I now suppose that, to an arbitrary displacement \(dx^j\) at tex]p[/tex], there corresponds a vector tangent to a curve that "passes through" this point, and accordingly, for the length of arc \(s\) between say \(p_1\) and \(p_2\), whose coordinates functions are parametized by \(t_1\) and \(t_2\) respectively

\(\displaystyle = \int\nolimits_{p_1}^{p_2}G(x^j,dx^j)=\int\nolimits_{t_1}^{t_2}G(x^j,\frac{dx^j}{dt})dt\)

For legibility I write \(\frac{dx}{dt}\equiv \dot{x}\) - this is standard notation in this sort of problem.

By virtue of the fact that I have declared my function to be positively linear homogeneous of degree 1, I now refer you to

Euler's homogeneous function theorem

from which we may infer that

\(\displaystyle\frac{\partial G(x^j,\dot{x}^j)}{\partial \dot{x}^j}\dot{x}^j= G(x^j,\dot{x}^j)\) and

\(\displaystyle\frac{\partial^2G(x^j,\dot{x}^j)}{\partial \dot{x}^j\partial \dot{x}^k}\dot{x}^k = 0\)

Let's drop superscripts when they merely appear on arguments of our function - it simplifies things a lot and leads to no errors (I promise!).

Now by a very slight abuse of the product rule from elementary calculus I write

\(\displaystyle\frac{\partial G^2(x,\dot{x})}{\partial \dot{x}^j}=2[G(x,\dot{x})\frac{\partial G(x,\dot{x})}{\partial \dot{x}^j}]\)

from which it follows that

\(\displaystyle \frac{1}{2}\frac{\partial^2 G^2(x,\dot{x})}{\partial \dot{x}^j \partial \dot{x}^k}\)

\( \displaystyle =\frac{\partial G(x, \dot{x})}{\partial \dot{x}^j}\frac{\partial G (x,\dot{x})}{\partial \dot{x}^k}\) \(\displaystyle +G(x,\dot{x})\frac{\partial^2 G^2(x,\dot{x})}{\partial \dot{x}^j \partial \dot{x}^k}\)

But from Euler's theorem the las term on the RHS is zero, while the first is just

\(\displaystyle G^2(x,\dot{x}) = \frac{1}{2}\frac{\partial^2 G^2(x,\dot{x})}{\partial \dot{x}^j \partial \dot{x}^k}\dot{x}^y \dot{x}^k\)

I now DEFINE the gadget \(\displaystyle g_{jk}(x,\dot{x}) = \frac{1}{2}\frac{\partial^2 G^2(x,\dot{x})}{\partial \dot{x}^j \partial \dot{x}^k}\), without making claims as to its true nature, which of course we will need to come back to.
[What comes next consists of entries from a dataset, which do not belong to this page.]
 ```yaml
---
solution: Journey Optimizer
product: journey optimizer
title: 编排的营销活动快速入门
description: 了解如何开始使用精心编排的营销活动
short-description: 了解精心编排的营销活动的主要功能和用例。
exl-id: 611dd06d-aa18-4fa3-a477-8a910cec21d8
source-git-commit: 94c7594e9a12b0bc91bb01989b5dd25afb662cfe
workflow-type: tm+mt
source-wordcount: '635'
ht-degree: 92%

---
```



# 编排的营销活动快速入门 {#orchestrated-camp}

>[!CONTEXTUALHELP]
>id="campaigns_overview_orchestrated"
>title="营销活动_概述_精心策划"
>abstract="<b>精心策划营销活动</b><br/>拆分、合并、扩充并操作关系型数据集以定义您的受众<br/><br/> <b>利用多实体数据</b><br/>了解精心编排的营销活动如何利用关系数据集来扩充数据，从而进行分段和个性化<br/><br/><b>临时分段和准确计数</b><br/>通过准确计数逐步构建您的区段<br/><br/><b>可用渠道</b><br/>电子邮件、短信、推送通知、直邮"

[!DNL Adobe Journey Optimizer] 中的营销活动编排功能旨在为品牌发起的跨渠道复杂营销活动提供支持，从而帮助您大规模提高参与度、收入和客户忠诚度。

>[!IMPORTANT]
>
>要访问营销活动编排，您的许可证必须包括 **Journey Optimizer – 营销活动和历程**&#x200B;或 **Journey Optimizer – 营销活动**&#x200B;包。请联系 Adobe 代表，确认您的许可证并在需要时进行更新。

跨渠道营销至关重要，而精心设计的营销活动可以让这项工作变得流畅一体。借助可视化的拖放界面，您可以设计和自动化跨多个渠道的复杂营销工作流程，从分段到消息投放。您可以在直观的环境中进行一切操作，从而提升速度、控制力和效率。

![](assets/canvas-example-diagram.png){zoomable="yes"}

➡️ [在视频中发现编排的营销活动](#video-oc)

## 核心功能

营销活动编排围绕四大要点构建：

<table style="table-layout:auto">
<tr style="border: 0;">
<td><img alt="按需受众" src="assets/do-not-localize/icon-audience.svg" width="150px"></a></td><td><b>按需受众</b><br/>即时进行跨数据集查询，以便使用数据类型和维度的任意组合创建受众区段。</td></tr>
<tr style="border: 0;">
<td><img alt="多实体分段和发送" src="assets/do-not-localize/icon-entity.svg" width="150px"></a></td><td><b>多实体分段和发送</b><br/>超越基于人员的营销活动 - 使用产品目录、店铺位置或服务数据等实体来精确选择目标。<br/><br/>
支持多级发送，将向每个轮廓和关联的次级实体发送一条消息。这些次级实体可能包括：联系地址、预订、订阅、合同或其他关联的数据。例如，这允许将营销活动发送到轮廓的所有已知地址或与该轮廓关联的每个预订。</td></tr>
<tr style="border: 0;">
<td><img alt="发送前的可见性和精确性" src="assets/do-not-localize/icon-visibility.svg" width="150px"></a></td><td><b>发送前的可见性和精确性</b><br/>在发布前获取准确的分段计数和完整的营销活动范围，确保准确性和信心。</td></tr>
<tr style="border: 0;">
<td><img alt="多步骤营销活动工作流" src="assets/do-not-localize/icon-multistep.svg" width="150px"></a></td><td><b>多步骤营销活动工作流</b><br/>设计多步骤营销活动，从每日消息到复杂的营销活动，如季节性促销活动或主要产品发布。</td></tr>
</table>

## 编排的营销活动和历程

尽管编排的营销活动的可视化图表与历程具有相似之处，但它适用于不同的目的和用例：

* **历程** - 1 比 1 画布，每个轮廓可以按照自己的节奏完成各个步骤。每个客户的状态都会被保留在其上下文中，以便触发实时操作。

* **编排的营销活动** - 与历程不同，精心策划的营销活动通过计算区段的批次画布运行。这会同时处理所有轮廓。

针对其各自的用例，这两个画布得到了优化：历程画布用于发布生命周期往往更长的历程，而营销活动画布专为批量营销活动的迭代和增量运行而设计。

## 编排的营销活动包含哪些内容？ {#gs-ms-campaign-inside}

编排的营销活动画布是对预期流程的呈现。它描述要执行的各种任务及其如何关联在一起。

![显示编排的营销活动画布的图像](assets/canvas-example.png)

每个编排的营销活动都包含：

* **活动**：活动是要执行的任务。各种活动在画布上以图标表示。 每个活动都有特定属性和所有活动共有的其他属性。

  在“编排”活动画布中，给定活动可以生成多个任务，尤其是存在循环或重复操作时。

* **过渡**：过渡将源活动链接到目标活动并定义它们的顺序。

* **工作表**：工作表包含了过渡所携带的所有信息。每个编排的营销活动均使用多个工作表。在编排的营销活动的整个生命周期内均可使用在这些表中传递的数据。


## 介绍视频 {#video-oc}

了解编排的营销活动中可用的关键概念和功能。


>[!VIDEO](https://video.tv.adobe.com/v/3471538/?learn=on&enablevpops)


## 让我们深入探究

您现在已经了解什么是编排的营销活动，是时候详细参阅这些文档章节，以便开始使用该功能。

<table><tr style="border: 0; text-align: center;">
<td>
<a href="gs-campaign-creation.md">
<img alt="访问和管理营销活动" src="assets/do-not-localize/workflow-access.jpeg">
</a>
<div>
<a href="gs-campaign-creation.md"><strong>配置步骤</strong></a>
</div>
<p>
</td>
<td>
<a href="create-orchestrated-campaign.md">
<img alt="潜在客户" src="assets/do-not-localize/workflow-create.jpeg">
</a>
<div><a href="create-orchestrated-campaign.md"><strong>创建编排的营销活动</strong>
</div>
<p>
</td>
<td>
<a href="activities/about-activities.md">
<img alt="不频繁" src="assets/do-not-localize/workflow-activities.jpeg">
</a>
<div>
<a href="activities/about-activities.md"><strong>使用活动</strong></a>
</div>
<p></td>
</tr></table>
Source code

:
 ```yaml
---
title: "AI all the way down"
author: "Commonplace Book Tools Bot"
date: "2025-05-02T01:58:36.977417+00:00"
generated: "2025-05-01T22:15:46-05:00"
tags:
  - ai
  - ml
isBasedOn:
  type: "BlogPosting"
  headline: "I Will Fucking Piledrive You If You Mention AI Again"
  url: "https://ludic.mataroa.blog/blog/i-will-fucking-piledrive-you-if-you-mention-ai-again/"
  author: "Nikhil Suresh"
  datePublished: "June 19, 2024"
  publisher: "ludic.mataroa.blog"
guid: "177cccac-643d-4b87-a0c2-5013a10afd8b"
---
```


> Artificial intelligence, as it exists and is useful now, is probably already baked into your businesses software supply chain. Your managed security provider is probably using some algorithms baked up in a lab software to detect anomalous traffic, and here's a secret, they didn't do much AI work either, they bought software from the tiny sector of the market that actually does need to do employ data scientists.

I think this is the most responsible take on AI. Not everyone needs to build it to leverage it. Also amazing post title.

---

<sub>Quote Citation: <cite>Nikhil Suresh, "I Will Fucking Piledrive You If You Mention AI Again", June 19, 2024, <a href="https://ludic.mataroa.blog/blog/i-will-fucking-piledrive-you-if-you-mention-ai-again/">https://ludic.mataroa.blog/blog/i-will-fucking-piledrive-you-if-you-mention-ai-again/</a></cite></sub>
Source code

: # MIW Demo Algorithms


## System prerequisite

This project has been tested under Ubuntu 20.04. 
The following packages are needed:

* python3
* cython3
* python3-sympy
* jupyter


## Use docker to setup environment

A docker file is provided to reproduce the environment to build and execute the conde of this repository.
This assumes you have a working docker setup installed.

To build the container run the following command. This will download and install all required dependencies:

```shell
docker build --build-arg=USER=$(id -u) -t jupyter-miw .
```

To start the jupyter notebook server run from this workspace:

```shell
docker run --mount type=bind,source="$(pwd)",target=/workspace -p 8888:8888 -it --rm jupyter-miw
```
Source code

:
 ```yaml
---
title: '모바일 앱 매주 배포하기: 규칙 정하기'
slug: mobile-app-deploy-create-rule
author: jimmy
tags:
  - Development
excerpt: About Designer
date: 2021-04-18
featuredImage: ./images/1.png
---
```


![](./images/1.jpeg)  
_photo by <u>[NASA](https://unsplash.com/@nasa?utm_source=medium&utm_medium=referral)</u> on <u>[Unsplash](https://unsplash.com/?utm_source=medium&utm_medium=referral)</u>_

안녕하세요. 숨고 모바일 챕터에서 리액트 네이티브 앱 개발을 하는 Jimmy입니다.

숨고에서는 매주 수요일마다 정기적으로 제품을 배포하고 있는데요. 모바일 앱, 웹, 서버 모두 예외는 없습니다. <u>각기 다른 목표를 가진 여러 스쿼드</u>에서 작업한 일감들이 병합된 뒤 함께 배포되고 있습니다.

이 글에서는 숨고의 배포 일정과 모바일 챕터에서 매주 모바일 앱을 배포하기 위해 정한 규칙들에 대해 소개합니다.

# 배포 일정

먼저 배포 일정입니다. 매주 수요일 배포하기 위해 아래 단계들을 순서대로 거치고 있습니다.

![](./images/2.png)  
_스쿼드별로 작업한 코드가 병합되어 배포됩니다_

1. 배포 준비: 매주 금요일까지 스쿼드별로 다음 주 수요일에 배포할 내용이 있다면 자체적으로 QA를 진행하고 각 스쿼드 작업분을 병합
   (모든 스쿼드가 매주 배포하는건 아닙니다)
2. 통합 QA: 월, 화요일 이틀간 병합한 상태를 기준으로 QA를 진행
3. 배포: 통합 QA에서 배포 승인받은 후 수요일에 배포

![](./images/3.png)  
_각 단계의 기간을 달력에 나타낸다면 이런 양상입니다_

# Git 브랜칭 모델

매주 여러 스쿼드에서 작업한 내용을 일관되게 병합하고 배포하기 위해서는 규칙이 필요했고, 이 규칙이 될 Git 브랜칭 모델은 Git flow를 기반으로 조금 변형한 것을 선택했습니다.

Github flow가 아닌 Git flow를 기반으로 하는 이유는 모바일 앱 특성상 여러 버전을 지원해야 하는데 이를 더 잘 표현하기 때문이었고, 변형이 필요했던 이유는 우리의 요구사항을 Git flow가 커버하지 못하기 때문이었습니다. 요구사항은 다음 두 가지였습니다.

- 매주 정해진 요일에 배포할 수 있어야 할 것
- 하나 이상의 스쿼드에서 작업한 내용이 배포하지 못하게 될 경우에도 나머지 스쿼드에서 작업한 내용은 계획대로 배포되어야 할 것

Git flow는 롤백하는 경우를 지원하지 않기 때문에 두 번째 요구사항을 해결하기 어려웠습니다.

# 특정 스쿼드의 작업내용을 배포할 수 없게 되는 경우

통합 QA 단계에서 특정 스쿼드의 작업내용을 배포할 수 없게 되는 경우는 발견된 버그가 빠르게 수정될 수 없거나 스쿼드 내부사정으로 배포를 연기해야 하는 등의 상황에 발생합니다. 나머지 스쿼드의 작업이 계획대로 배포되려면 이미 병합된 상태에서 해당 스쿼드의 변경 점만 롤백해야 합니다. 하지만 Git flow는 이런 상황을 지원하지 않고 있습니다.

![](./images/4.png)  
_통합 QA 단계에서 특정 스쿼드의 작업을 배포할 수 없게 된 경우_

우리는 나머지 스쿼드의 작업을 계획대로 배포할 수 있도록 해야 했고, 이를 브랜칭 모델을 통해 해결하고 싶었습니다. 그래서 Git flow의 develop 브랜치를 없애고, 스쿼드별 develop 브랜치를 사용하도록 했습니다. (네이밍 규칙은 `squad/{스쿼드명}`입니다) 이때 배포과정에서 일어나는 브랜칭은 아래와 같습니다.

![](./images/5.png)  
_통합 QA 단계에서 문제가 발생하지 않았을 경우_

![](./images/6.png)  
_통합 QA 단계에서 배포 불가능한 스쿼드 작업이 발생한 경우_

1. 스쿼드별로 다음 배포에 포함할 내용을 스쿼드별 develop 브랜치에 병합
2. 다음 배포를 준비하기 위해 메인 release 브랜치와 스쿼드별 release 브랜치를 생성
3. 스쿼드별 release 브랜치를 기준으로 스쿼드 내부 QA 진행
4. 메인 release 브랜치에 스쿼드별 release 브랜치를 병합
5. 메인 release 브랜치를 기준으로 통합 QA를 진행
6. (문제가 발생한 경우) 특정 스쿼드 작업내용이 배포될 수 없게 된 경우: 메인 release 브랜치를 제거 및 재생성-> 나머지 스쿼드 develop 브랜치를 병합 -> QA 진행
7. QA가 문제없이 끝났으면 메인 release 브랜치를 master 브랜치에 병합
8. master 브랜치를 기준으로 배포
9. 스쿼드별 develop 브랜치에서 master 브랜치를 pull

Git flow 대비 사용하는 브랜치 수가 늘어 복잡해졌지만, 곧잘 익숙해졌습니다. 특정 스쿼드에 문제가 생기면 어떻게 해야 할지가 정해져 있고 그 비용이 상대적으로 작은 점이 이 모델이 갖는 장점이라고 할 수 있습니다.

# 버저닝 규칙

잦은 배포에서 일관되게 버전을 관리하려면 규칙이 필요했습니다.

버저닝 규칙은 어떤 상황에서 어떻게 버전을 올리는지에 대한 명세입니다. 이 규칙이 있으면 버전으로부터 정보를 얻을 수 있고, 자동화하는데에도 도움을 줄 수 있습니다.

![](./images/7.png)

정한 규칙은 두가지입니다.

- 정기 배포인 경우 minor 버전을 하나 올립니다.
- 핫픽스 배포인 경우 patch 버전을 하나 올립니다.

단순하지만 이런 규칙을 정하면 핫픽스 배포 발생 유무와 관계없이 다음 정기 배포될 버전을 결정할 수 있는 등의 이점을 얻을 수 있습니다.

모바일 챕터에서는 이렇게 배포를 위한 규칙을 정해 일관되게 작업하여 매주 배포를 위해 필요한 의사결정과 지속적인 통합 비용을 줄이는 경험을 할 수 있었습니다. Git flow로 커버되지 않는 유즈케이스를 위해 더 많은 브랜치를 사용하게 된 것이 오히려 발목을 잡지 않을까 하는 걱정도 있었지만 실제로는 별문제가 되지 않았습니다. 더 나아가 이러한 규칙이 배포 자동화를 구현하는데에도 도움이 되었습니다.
But for now notice the above (but one) can be written as \(g_{jk}(x,\dot{x})\dot{x}^j \dot{x}^k\), so Farsight's homework is......

Prove that \(\dot{x}^i\) are the components of a type (1,0) tensor (Hint: use the chain rule to show the properties of a coordinate transformation on the scalar components of such a tensor)

 

No it is not it is not recognized as 'akin' to that at all. You would know this if you do the math, oh that's right you can't do the math, which means you can't do the physics.

You are a combination of arrogance and ignorance. That my dear fellow is a horrible combination. At least your misplaced arrogance shields you from realizing what a laughing stock you are.

 

Is it safe to say that this thread has run its (inevitable) course and has exceeded its life expectancy?

 

Very. The thought of reading "popscience trash" wave-offs again makes me ill.